As mentioned above, cocaine was common among the rich, especially in the 1980’s. It had become a club drug that was readily available for the Hollywood celebrities and New York City clubs. Consequently, its manufacturers made a higher supply than expected, which risked their profits. To cover their losses, dealers thought of creating a stronger product that would be available to all.

Still in the decade, 1980’s, dealers made a stronger product by mixing cocaine powder, baking soda and water. As they heated the mixture to acquire the solid substance, there was a cracking sound, which made them name the product “crack.” They found it better because it could be smoked just like cigarettes.

The dealers also discovered that the new drug reached the brain faster than the original cocaine and caused a more intense high. Additionally, it was more addictive. This discovery encouraged them to make it available even for the poor to increase their customer base and eventually their profit margin. As soon as crack hit the market, it became an epidemic.

The Crack Epidemic In The 1980’s 

In the 1960’s, vulnerable communities like the Latino and African Americans living in South Central Los Angeles lost employment in large numbers. What’s worse, a majority were not well educated due to the corrupt and racist United States government at the time. Therefore, acquiring new employment became a challenge.

In 1981, crack began appearing in areas like Los Angeles, Miami, Oakland, and San Diego. In 1984, the price of powder cocaine was still high and less pure, while crack came in lesser prices and was more pure. Since now the drug was available to the poor communities, African Americans and Latinos jumped at the opportunity.

By 1985, hospital emergencies that involved cocaine increased by 12 percent; they numbers increased from 23,500 to 26,300. In the following year, these incidents got worse as they rose by 110 percent; the numbers now increased from 26,300 to 55,200. Additionally, between 1985 and 1989, overall cocaine users increased from 4.2 to 5.8 million people.

As these numbers increased, so did the urge to stay safe. However, the drug was illegal. So there were no laws to safeguard profits from crack sale and prevent the formation of monopolies. To keep themselves safe, people involved in the buying, selling and consumption of crack began possessing both legal and illegal firearms.

By 1989, major cities experienced high rates of crimes, as many innocent lives were lost. A study conducted in 1988 concluded that crack influenced about 92 percent of the homicides committed in New York City alone.

This epidemic came to be due to the emergence of gangs that had rivalry with each other. They caused violence and hostile takeovers that resulted to deaths of many African American males. The situation became worse after militarized policing.

The response of the federal government was harsh as people arrested for possession of crack suffered more than those found with powder cocaine. Consequently, 60 percent of the convicts incarcerated in the US were serving time due to drug charges in 1996.

Unfortunately, the African Americans suffered more than the Whites due to racism. Actual statistics indicated that the White were the highest consumers of crack and cocaine powder, standing at 75 %, African Americans at 15% and Hispanics at 10%. However, the sentenced offenders were 79% African Americans, 10% Whites and 10% Hispanics. The U.S justice system proved to be flawed.

In conclusion, crack and cocaine are completely different.
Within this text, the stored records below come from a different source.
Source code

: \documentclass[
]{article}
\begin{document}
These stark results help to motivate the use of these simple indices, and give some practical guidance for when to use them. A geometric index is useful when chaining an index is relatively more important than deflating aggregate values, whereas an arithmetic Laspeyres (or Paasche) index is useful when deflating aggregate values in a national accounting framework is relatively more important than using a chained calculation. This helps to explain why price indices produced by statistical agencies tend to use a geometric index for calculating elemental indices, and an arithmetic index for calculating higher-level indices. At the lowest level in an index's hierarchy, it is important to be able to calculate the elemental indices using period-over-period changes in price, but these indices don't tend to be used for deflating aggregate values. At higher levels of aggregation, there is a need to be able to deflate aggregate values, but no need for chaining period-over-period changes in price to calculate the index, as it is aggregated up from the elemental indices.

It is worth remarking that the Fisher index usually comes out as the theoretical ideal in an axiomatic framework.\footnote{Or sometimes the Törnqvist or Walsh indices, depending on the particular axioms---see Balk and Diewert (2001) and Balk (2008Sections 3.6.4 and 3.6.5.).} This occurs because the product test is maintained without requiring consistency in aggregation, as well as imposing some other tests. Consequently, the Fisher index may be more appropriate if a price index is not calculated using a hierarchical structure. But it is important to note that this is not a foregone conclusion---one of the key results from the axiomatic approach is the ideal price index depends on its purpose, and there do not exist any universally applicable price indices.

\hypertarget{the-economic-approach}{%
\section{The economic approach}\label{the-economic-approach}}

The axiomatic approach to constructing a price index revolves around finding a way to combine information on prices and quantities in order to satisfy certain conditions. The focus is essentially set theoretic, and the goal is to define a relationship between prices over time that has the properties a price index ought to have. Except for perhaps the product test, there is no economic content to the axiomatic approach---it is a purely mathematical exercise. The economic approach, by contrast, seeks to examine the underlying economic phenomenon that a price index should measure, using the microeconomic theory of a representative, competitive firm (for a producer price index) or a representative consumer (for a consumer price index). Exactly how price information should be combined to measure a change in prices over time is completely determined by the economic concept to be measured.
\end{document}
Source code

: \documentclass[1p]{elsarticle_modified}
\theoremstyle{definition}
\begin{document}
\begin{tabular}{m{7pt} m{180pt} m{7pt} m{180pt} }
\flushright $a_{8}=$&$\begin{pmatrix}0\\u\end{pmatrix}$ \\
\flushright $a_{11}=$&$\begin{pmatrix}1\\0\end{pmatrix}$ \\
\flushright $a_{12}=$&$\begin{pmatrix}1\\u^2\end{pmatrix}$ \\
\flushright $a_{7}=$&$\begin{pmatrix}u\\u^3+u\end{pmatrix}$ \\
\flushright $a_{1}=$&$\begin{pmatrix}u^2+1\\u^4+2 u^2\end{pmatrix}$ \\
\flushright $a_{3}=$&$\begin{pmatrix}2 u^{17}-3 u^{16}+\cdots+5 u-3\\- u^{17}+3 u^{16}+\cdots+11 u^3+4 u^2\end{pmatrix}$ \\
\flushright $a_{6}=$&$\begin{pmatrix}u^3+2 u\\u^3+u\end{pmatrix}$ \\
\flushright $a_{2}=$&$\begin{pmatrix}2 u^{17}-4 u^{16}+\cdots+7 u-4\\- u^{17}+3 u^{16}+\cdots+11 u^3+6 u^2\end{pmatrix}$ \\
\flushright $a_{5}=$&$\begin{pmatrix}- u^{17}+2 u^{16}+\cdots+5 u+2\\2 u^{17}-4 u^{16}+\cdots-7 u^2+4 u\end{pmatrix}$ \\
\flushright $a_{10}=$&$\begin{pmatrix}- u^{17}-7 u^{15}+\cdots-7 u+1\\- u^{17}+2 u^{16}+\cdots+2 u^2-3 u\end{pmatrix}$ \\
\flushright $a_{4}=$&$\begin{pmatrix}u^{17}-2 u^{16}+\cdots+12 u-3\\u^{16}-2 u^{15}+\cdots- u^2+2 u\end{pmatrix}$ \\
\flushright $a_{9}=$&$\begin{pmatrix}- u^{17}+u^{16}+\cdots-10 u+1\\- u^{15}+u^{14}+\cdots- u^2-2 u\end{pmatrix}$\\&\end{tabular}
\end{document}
Their histories indicate that even their consumption could not be the same. Due to their compositions, they have different effects whereby crack has a more intense high and addictive than cocaine powder. This intensity explains the increase in crack usage and deaths in the 1980’s after its creation.

Moreover, the both are tied up in racism issues. Cocaine was available to the rich, mostly Whites, who definitely earned more than the African Americans. On the other hand, crack, which is more deadly, became available to all. However, it is sad that the despite all suffered the side effects of these drugs since their discovery, only one race paid dearly through the American justice system.